To take one example, trialdehyde U has four aromatic rings and was defined as ‘rigid’, with U21, the largest computationally predicted cage for Tri⁴Di⁶, Tri⁶Di⁹ and Tri⁸Di¹² topologies, therefore being a RR precursor combination with a total of 6 aromatic rings – only one combination with U resulted in the clean formation of a cage (U18, Tri²Di³), but when paired with a complimentary diamine such as 21, the precursor may have the desired level of preorganisation to promote formation of the three larger topologies. However, we may not experimentally observe any of these cages under the HT screening conditions due to the large number of aromatic rings decreasing the precursor and intermediate solubilities, leading to precipitation and removal of these species from the dynamic reaction in solution. Altering the reaction conditions, such as changing the solvent or further decreasing the overall reaction concentration, may result in accessing these predicted larger, shape-persistent cages. In contrast, I23 was a combination that went to full conversion but also formed insoluble precipitate and a mixture of topologies, but resulted in both the largest Tri⁶Di⁹ and Tri⁸Di¹² experimentally observed cages. Trialdehyde I has a single aromatic ring and was defined as ‘rigid’, while diamine 23 has no aromatic rings and was defined as ‘flexible’, following the observation that a degree of flexibility can promote cage formation. In this specific reaction there may be a thermodynamic preference for one cage topology, however, the precipitation of intermediates and oligomeric species may have perturbed the ‘error-correction’ mechanism preventing equilibration towards a single cage topology – a change in the reaction conditions such as the solvent, concentration, or reaction time, may therefore result in a change in the topological outcome.

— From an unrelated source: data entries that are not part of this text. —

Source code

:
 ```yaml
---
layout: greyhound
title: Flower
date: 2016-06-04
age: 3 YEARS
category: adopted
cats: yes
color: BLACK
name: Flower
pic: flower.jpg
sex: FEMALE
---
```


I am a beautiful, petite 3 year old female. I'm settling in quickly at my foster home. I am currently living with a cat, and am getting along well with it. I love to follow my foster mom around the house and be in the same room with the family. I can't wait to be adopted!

Overall, from this precursor trend analysis of this specific high-throughput screen, it suggests that a rigid and flexible precursor combination (RF or FR), along with no more than four aromatic rings in the pair, would favour clean cage formation without the presence of insoluble precipitate.

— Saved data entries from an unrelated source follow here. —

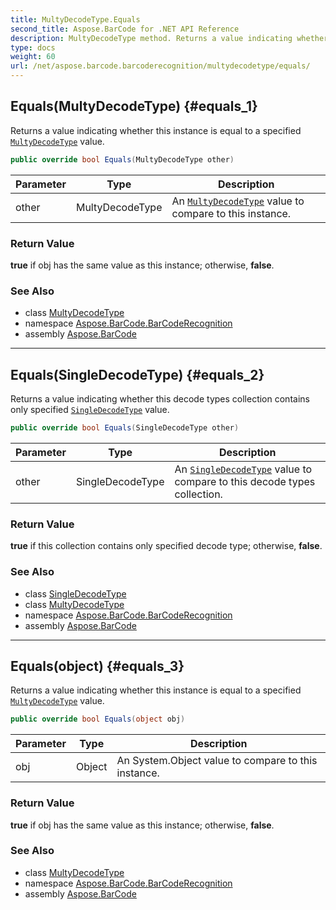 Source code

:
 ```yaml
---
title: MultyDecodeType.Equals
second_title: Aspose.BarCode for .NET API Reference
description: MultyDecodeType method. Returns a value indicating whether this instance is equal to a specified MultyDecodeType value
type: docs
weight: 60
url: /net/aspose.barcode.barcoderecognition/multydecodetype/equals/
---
```

## Equals(MultyDecodeType) {#equals_1}

Returns a value indicating whether this instance is equal to a specified [`MultyDecodeType`](../) value.

```csharp
public override bool Equals(MultyDecodeType other)
```

| Parameter | Type | Description |
| --- | --- | --- |
| other | MultyDecodeType | An [`MultyDecodeType`](../) value to compare to this instance. |

### Return Value

**true** if obj has the same value as this instance; otherwise, **false**.

### See Also

* class [MultyDecodeType](../)
* namespace [Aspose.BarCode.BarCodeRecognition](../../multydecodetype/)
* assembly [Aspose.BarCode](../../../)

---

## Equals(SingleDecodeType) {#equals_2}

Returns a value indicating whether this decode types collection contains only specified [`SingleDecodeType`](../../singledecodetype/) value.

```csharp
public override bool Equals(SingleDecodeType other)
```

| Parameter | Type | Description |
| --- | --- | --- |
| other | SingleDecodeType | An [`SingleDecodeType`](../../singledecodetype/) value to compare to this decode types collection. |

### Return Value

**true** if this collection contains only specified decode type; otherwise, **false**.

### See Also

* class [SingleDecodeType](../../singledecodetype/)
* class [MultyDecodeType](../)
* namespace [Aspose.BarCode.BarCodeRecognition](../../../aspose.barcode.barcoderecognition/)
* assembly [Aspose.BarCode](../../../)

---

## Equals(object) {#equals_3}

Returns a value indicating whether this instance is equal to a specified [`MultyDecodeType`](../) value.

```csharp
public override bool Equals(object obj)
```

| Parameter | Type | Description |
| --- | --- | --- |
| obj | Object | An System.Object value to compare to this instance. |

### Return Value

**true** if obj has the same value as this instance; otherwise, **false**.

### See Also

* class [MultyDecodeType](../)
* namespace [Aspose.BarCode.BarCodeRecognition](../../multydecodetype/)
* assembly [Aspose.BarCode](../../../)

Hits from the high-throughput workflow

The computationally predicted structures of the 54 experimentally realised organic cages that formed one singular topology ‘cleanly’ (where all three experimental methods of automated characterisation resulted in a ‘pass’) are shown in Fig. 9, with those which formed alongside insoluble precipitate shown in Fig. S13,† and those which cleanly formed mixtures of topologies shown in Fig. S14.† Currently, to the best of our knowledge, this study represents the highest number of cleanly formed cages from a single screen, a considerable number when the total number of POCs discovered to date is only in the hundreds.¹¹ Of these 54 cages, only the most common Tri²Di³ and Tri⁴Di⁶ topologies were observed. However, as discussed above, opportunities and applications can still arise for cages with smaller cavities that may not possess intrinsic porosity, but may pack in the solid-state to create extrinsic pore channels, and find applications in sensing in solution.^29,40,41

Fig. 9 Computationally modelled structures of the precursor combinations that passed computer vision turbidity, NMR and HRMS experimental checks, and therefore were assigned as resulting in the ‘clean formation of a single topology’. Cage cavity diameters are given under the precursor combination label. No cavity is reported if the cage does not have the correct number of windows and/or no cavity diameter could be calculated computationally from the predicted structure, indicating the absence of a shape-persistent internal cavity. Hits are shown in order of increasing cavity diameter if one could be calculated, and alphabetically prior. Carbon atoms in cages with the Tri²Di³ topology are shown in green, and Tri⁴Di⁶ in orange; in addition to nitrogen atoms shown in dark blue, oxygen in red. Hydrogens have been omitted for clarity.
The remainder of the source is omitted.